Major cloud providers are already testing hybrid TLS and quantum-safe encryption pilots.16

Phase 4: Third-Party Risk Management

Enterprises should integrate PQC readiness into:

  • Vendor risk assessments
  • Procurement reviews
  • Security questionnaires
  • Cloud governance programs

This is especially important for organisations supporting critical infrastructure and federal contracts.

Phase 5: Governance and Executive Oversight

Post-quantum cryptography migration is now a board-level issue requiring involvement from CISOs, CIOs, legal teams, procurement leaders, and enterprise architects.

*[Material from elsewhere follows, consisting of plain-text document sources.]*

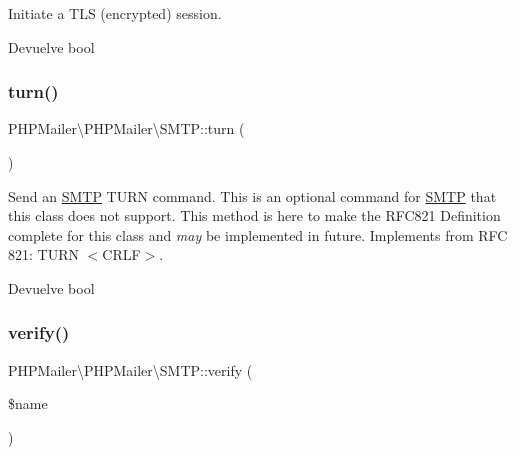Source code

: Initiate a T\+LS (encrypted) session.

\begin{DoxyReturn}{Devuelve}
bool 
\end{DoxyReturn}
\mbox{\label{classPHPMailer_1_1PHPMailer_1_1SMTP_aede265071423497a511daba946ed33f5}} 
\subsubsection{\texorpdfstring{turn()}{turn()}}
{\footnotesize\ttfamily P\+H\+P\+Mailer\textbackslash{}\+P\+H\+P\+Mailer\textbackslash{}\+S\+M\+T\+P\+::turn (\begin{DoxyParamCaption}{ }\end{DoxyParamCaption})}

Send an \hyperlink{classPHPMailer_1_1PHPMailer_1_1SMTP}{S\+M\+TP} T\+U\+RN command. This is an optional command for \hyperlink{classPHPMailer_1_1PHPMailer_1_1SMTP}{S\+M\+TP} that this class does not support. This method is here to make the R\+F\+C821 Definition complete for this class and {\itshape may} be implemented in future. Implements from R\+FC 821\+: T\+U\+RN $<$\+C\+R\+L\+F$>$.

\begin{DoxyReturn}{Devuelve}
bool 
\end{DoxyReturn}
\mbox{\label{classPHPMailer_1_1PHPMailer_1_1SMTP_aa6f0d709ee797863db52b9e4626c7d55}} 
\subsubsection{\texorpdfstring{verify()}{verify()}}
{\footnotesize\ttfamily P\+H\+P\+Mailer\textbackslash{}\+P\+H\+P\+Mailer\textbackslash{}\+S\+M\+T\+P\+::verify (\begin{DoxyParamCaption}\item[{}]{\$name }\end{DoxyParamCaption})}

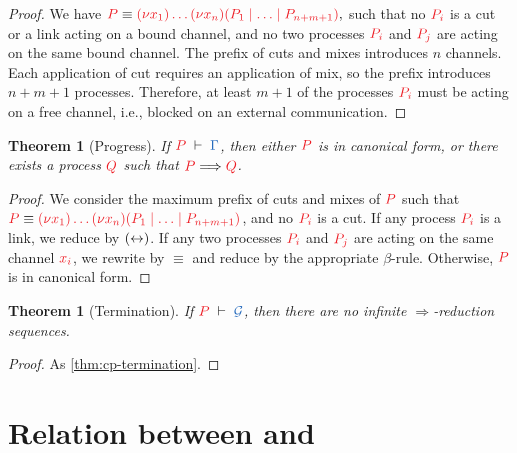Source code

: \documentclass[copyright,creativecommons]{eptcs}
\newtheorem{theorem}[lemma]{Theorem}
\begin{document}
\begin{proof}
  We have
  $
  \tm{P} \equiv \tm{\piNew{x_1}{\dots\piNew{x_n}{(P_1 \ppar \dots \ppar P_{n+m+1})}}},
  $
  such that no $\tm{P_i}$ is a cut or a link acting on a bound channel, and no two processes $\tm{P_i}$ and $\tm{P_j}$ are acting on the same bound channel. The prefix of cuts and mixes introduces $n$ channels. Each application of cut requires an application of mix, so the prefix introduces $n+m+1$ processes. Therefore, at least $m+1$ of the processes $\tm{P_i}$ must be acting on a free channel, i.e., blocked on an external communication.
\end{proof}
\begin{theorem}[Progress]\label{thm:hcp-progress}
  If $\seq[P]{\Gamma}$, then either $\tm{P}$ is in canonical form, or there exists a process $\tm{Q}$ such that $\tm{P}\Longrightarrow\tm{Q}$.
\end{theorem} 
\begin{proof}
  We consider the maximum prefix of cuts and mixes of $\tm{P}$ such that
  $\tm{P} \equiv \tm{\piNew{x_1}{\dots\piNew{x_n}{(P_1 \ppar \dots \ppar P_{n+m+1})}}}$,
  and no $\tm{P_i}$ is a cut. If any process $\tm{P_i}$ is a link, we reduce by $({\leftrightarrow})$. If any two processes $\tm{P_i}$ and $\tm{P_j}$ are acting on the same channel $\tm{x_i}$, we rewrite by $\equiv$ and reduce by the appropriate $\beta$-rule. Otherwise, $\tm{P}$ is in canonical form.
\end{proof}
\begin{theorem}[Termination]\label{thm:hcp-termination}
  If $\seq[P]{\mathcal{G}}$, then there are no infinite $\Longrightarrow$-reduction sequences.
\end{theorem} 
\begin{proof}
  As \cref{thm:cp-termination}.
\end{proof}



\section{Relation between \cp and \hcp}
\label{sec:cp2hcp}
\end{document}
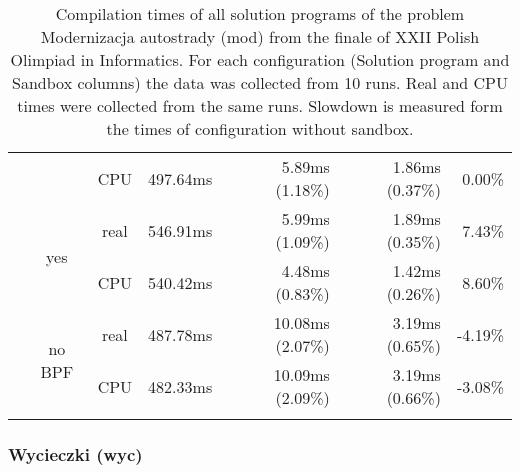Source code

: \documentclass[en]{pracamgr}
\begin{document}
\begin{small}
\begin{longtable}{|l|c|c|r|r|r|r|}
                            &                         & CPU  & 497.64ms & 5.89ms (1.18\%) & 1.86ms (0.37\%) & 0.00\% \\*
                            \cline{2-7}
                            & \multirow{2}{*}{yes}    & real & 546.91ms & 5.99ms (1.09\%) & 1.89ms (0.35\%) & 7.43\% \\*
                            &                         & CPU  & 540.42ms & 4.48ms (0.83\%) & 1.42ms (0.26\%) & 8.60\% \\*
                            \cline{2-7}
                            & \multirow{2}{*}{no BPF} & real & 487.78ms & 10.08ms (2.07\%) & 3.19ms (0.65\%) & -4.19\% \\*
                            &                         & CPU  & 482.33ms & 10.09ms (2.09\%) & 3.19ms (0.66\%) & -3.08\% \\
\hline
\caption{Compilation times of all solution programs of the problem Modernizacja autostrady (mod) from the finale of XXII Polish Olimpiad in Informatics. For each configuration (Solution program and Sandbox columns) the data was collected from 10 runs. Real and CPU times were collected from the same runs. Slowdown is measured form the times of configuration without sandbox.}
\label{table:mod_compilation}
\end{longtable}
\end{small}

\subsubsection{Wycieczki (wyc)}
\end{document}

Governance priorities should include:

  • Migration timelines
  • Budget allocation
  • Workforce readiness
  • Vendor accountability
  • Regulatory tracking

Rise of New Enterprises

Over the next five years, post-quantum preparedness may evolve from being purely a cybersecurity program to being a requirement in procurements and vendor governance.

Organizations that cannot demonstrate cryptographic visibility and crypto-agility may be subject to closer review in cyber-insurance reviews, government procurements, mergers and acquisitions, and third-party assessments.

Operational Challenges for U.S. Enterprises

Despite advances made in recent years, there are some major operational challenges for enterprises considering PQC implementation.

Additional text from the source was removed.